Charon extended this theory further:
Each electron’s spin is not just a “±½ value,” but a tiny rhythm or vibration. These rhythms can synchronize with others - just as two notes in music can form an interval. The “intervals” are not sound waves here, but mathematical ratios of spin orientations and energies.
When two electrons coming together, if spins fall into simple number ratios - like 2:1 (octave), 3:2 (fifth), 4:3 (fourth) - this produces stable bonds (like paired electrons in atomic orbitals, or coherent energy states). If spins misalign in more complex ratios, not reducible to simple integers ,then this produces instability or forces that push electrons apart.

So how do electrons "talk" to each other ? Electrons interact through spin resonance. When two electrons come close physically or energetically, their spins “compare” rhythms. Like two singers, they either tune into a harmonic ratio (octave, fifth, etc.) or fall into dissonance.
If they form harmonic relationship - they stabilize, share information, form part of a larger structure (atom, molecule). If they dissonant - they repel or destabilize the structure.

Charon points out that electrons have a "choice" an option to choose between the different "ways of action", and that they actually exercise their option.

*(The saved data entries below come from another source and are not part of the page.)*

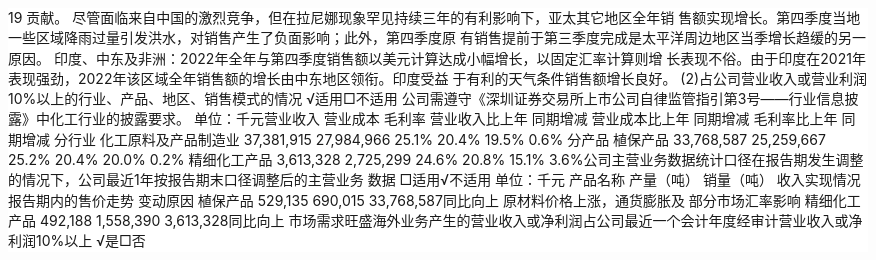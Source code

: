 19
贡献。
尽管面临来自中国的激烈竞争，但在拉尼娜现象罕见持续三年的有利影响下，亚太其它地区全年销
售额实现增长。第四季度当地一些区域降雨过量引发洪水，对销售产生了负面影响；此外，第四季度原
有销售提前于第三季度完成是太平洋周边地区当季增长趋缓的另一原因。
印度、中东及非洲：2022年全年与第四季度销售额以美元计算达成小幅增长，以固定汇率计算则增
长表现不俗。由于印度在2021年表现强劲，2022年该区域全年销售额的增长由中东地区领衔。印度受益
于有利的天气条件销售额增长良好。
(2)占公司营业收入或营业利润10%以上的行业、产品、地区、销售模式的情况
√适用□不适用
公司需遵守《深圳证券交易所上市公司自律监管指引第3号——行业信息披露》中化工行业的披露要求。
单位：千元营业收入
营业成本
毛利率
营业收入比上年
同期增减
营业成本比上年
同期增减
毛利率比上年
同期增减
分行业
化工原料及产品制造业
37,381,915
27,984,966
25.1%
20.4%
19.5%
0.6%
分产品
植保产品
33,768,587
25,259,667
25.2%
20.4%
20.0%
0.2%
精细化工产品
3,613,328
2,725,299
24.6%
20.8%
15.1%
3.6%公司主营业务数据统计口径在报告期发生调整的情况下，公司最近1年按报告期末口径调整后的主营业务
数据
□适用√不适用
单位：千元
产品名称
产量（吨）
销量（吨）
收入实现情况
报告期内的售价走势
变动原因
植保产品
529,135
690,015
33,768,587同比向上
原材料价格上涨，通货膨胀及
部分市场汇率影响
精细化工产品
492,188
1,558,390
3,613,328同比向上
市场需求旺盛海外业务产生的营业收入或净利润占公司最近一个会计年度经审计营业收入或净利润10%以上
√是□否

But this is just what the mind is per definitionem: the agent that chooses, writes J-E Berendt. 

Charon writes about electron: "Inside its micro-universe, the electron encloses a space that is able, first, to store information, second, to make this information available again during each pulsation period of its cycle by way of a sort of 'memory system', and third, to control complex operations by communicating and cooperating with the other electrons of the system. "

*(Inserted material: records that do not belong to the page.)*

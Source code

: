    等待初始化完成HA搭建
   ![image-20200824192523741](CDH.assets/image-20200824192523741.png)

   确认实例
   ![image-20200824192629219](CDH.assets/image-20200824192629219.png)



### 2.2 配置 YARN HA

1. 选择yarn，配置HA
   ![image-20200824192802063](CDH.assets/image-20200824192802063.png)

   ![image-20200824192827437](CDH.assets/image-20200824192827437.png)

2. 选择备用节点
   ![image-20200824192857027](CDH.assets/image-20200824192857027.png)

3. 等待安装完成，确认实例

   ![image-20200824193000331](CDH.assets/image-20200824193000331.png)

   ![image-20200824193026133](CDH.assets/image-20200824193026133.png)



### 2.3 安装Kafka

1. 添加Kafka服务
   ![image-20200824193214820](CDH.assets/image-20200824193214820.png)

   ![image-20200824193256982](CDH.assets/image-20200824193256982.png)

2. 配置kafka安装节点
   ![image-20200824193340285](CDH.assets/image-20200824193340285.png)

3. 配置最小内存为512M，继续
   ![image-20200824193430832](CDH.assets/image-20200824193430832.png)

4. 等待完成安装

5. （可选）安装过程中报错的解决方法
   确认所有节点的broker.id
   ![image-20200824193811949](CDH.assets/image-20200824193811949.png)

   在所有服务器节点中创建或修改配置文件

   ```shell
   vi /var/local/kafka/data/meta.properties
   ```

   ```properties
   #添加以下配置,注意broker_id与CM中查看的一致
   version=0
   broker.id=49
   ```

Electrons by nature are like mini-black holes. It has unimaginable density (17 orders of magnitude denser than a neutron star) and curvature of space around them is the same as around the astrophysics black-hole. That means that time of electron is not the same as our time, which is linear from past to future. It's rather a "mental time" which runs cyclically, so everything store once, can be retrieved during any further cycle.
Unlike real astrophysical black holes, this electrons do no collapse or evaporate. While stars burn out and even protons may decay over vast timescales, the electron persists.

Charon writes: "An electron that was successively part of a tree, a human being, a tiger, and another human being will thus remember for all time the experiences it has collected during these different lives. The electron will maintain within itself all of its experiences as tree, as human being No.1, as tiger, and as human being No.2, to whose organisms it belonged at certain times."

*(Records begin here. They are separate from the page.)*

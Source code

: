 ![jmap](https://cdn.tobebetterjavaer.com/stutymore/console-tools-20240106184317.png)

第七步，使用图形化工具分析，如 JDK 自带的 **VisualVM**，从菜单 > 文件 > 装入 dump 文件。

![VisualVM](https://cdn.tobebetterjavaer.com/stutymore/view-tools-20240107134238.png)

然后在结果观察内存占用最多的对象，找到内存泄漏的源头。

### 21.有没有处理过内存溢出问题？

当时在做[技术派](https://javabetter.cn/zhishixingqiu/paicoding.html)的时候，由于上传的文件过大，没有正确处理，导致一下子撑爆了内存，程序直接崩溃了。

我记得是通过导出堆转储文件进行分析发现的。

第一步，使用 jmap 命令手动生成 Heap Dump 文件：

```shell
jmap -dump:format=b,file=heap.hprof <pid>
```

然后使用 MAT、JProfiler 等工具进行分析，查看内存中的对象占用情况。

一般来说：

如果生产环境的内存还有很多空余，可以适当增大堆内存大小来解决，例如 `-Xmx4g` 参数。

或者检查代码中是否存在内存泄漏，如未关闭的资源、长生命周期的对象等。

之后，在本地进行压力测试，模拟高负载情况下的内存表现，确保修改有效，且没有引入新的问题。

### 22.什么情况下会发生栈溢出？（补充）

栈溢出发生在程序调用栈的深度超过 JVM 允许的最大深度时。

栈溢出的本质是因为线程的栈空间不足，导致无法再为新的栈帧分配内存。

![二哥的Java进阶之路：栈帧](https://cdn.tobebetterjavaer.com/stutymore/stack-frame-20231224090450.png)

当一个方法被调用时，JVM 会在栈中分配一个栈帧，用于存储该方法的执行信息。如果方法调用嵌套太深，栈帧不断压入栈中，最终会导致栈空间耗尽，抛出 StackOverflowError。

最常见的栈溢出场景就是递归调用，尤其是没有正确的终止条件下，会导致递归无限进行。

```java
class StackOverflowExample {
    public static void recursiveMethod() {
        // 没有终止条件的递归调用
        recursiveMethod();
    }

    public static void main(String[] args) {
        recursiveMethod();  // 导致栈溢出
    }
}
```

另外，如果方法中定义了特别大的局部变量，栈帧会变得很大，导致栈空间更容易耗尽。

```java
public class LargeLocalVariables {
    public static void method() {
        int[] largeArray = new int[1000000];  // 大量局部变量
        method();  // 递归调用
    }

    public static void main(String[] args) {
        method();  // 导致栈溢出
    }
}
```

For him, this meant the electron is a true carrier of continuity - the prime store of memory.
Electrons for Charon is the “soul-particles” of the cosmos, bridging matter, mind, and memory. 

Then J-E Berendt continues:
"The electron's recollections are stored and controlled by it's spins, and they are assembled with the help of photons. Each progression of the spin leads to an increase in information. Photons control not only memory but the process of cognition. As Charon points out, the are messengers. The language in which they communicate is a language in harmonic progressions, in tones.
In comparison to an electron that has existed as part of an animal or a human being for a long time, an electron that has been in dead matter has a totally different level of information. In a sense, both have gone through different 'courses of education', which makes it improbable that a spin exchange (Charon speaks of 'communication,' 'mating,' 'deeds,' 'cognition,' and 'love,') will take place between them - which corresponds exactly to normal human behavior. Psychologist Oscar Ichazo writes: 'Love is the recognition of the same consciousness in oneself and in the other person.' And Charon notes: 'In contrast to the views that most organized beings have worked out for themselves, it is their electrons that give or elicit love. The organized being itself is only the 'vehicle' of this love, and even that only in a narrow sector of space and time.'
Thus we can vary - and sharpen - Ichazo's statement in the following formulation: Love is the recognition of identical spin states, that is, of identical harmonic states, identical vibrations or, finally identical harmonies (which is why in everyday language we speak of a "harmonious" relationship between lovers.) Hence love is accord (from the Latin - cor, 'heart'.) The more 'harmonic' it is in the literal sense, the more 'harmonious' it will be figuratively. This also makes it obvious that the processes of love, its 'deeds' (caresses, union, orgasm), are steered through harmonic states and at the same time (in a kind of feedback mechanism, as in the control loops of cybernetics) themselves elicit harmonic processes of increasing power and intensity, just as poets of all periods (Shakespear, for one) have known: Love is music." 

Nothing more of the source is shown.